● **Data supplied**:

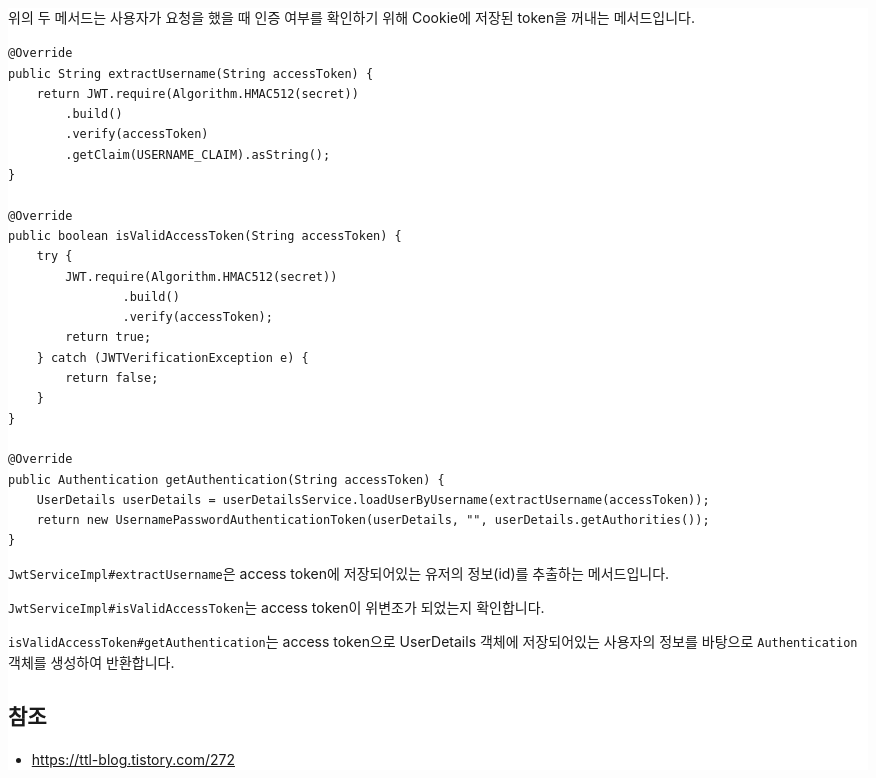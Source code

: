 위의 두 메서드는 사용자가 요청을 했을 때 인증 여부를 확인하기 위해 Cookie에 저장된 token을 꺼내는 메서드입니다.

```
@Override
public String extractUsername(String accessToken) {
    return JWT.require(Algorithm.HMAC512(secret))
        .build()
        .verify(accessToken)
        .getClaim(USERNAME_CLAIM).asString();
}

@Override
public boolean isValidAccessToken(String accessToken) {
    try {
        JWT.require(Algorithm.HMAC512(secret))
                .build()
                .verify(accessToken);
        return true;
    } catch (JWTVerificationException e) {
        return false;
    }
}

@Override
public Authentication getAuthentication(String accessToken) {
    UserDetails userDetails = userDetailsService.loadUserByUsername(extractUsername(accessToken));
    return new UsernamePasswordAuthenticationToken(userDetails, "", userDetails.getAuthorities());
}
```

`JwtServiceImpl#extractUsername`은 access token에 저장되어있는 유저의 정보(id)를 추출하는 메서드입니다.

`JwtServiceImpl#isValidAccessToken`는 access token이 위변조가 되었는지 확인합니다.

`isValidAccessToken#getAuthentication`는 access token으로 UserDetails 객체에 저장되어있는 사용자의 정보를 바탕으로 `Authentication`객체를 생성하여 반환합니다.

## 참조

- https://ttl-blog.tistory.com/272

● **Directions**:
May I have exactly the lines from the one containing "위변조가 되었는지 확인합니다." through the last line of the data, both included?

● **Answer section**:
`JwtServiceImpl#isValidAccessToken`는 access token이 위변조가 되었는지 확인합니다.

`isValidAccessToken#getAuthentication`는 access token으로 UserDetails 객체에 저장되어있는 사용자의 정보를 바탕으로 `Authentication`객체를 생성하여 반환합니다.

## 참조

- https://ttl-blog.tistory.com/272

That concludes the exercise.